Di akhir pekan lalu, saya berkunjung ke salah satu mall di Ibu Kota dan mendapati satu dinding penuh mural warna-warni. Dinding seni katanya, wall of art. Saya abadikan sedikit, kagum akan kemegahannya:

Satu hal yang saya pahami betul dari seni adalah sebagai media. Media itu beragam, satu yang pasti adalah tempat untuk menyampaikan sesuatu. Oke, dipahami. Tapi ketika mendengar orang berkata “seni (melakukan sesuatu)” maka buyar sudah pemahaman tadi. Seni kemudian menjadi cara, jalan. Bicara cara maka seni menjadi pilihan.
Berapa kira-kira budget yang disiapkan oleh pengelola mall itu agar dindingnya bisa dilukis/digambar oleh si seniman?
Seni kemudian menjadi komoditas.
Saat tulisan ini dibuat, istri saya baru saja berhasil menidurkan Kinanti. Seringkali terdengar perdebatan mereka tentang hal-hal yang mungkin menurut kita kecil, tapi bagi mereka sepertinya mendasar. Ami menerapkan disiplin, Kinanti mempertahankan keinginannya. Ada yang lucu ketika Kinanti menangis, mencoba mempertahankan apa yang dia inginkan. Sudah lima tahun umurnya, dan seni mempertahankan keinginannya tidak berubah: menangis.

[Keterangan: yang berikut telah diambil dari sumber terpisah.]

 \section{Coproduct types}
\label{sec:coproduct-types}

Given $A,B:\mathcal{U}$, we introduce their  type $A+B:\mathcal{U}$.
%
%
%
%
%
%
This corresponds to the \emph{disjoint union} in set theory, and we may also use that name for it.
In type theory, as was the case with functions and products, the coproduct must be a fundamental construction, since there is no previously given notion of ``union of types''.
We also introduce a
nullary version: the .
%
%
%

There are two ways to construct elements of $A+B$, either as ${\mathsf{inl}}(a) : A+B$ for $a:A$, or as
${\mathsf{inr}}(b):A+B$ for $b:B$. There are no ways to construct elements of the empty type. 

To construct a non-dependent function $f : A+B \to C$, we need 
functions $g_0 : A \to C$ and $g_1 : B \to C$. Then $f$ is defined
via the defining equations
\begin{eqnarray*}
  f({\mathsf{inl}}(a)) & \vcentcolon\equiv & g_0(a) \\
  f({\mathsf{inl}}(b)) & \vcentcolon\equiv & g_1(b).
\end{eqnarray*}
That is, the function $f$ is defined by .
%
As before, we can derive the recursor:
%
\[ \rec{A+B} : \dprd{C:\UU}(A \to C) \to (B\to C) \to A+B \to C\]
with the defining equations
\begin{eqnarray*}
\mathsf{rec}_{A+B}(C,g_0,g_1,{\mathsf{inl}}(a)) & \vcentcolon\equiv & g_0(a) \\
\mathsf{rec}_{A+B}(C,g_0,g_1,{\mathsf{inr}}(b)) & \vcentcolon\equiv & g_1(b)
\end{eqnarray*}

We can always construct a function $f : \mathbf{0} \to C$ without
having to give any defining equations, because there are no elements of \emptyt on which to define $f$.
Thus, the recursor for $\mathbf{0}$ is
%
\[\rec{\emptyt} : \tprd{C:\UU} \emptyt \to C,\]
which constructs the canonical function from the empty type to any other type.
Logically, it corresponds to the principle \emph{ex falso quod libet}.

Tidak terasa anak ini sudah mau sekolah (Taman Kanak-kanak) dalam 2 minggu kedepan. Ada rasa khawatir, senang, bangga, bercampur semua. Karena begitu beragam rasa yang muncul, akhirnya saya hanya diam. Dan kembali menarik kesimpulan bahwa semua rasa itu ada karena kasih sayang. Setiap orang punya caranya sendiri menghadapi fase ini. Bahkan saya dan istripun berbeda. Inilah seni menjadi orang tua.
Jadi hidup ini penuh dengan seni, bahkan ada itu istilah seni menjalani hidup. Hidup itu berkesenian.
Selamat malam, semoga selalu sehat dan bahagia.
Ditulis di Bandung, tanggal 05 Juli 2022 pukul 22:01 WIB.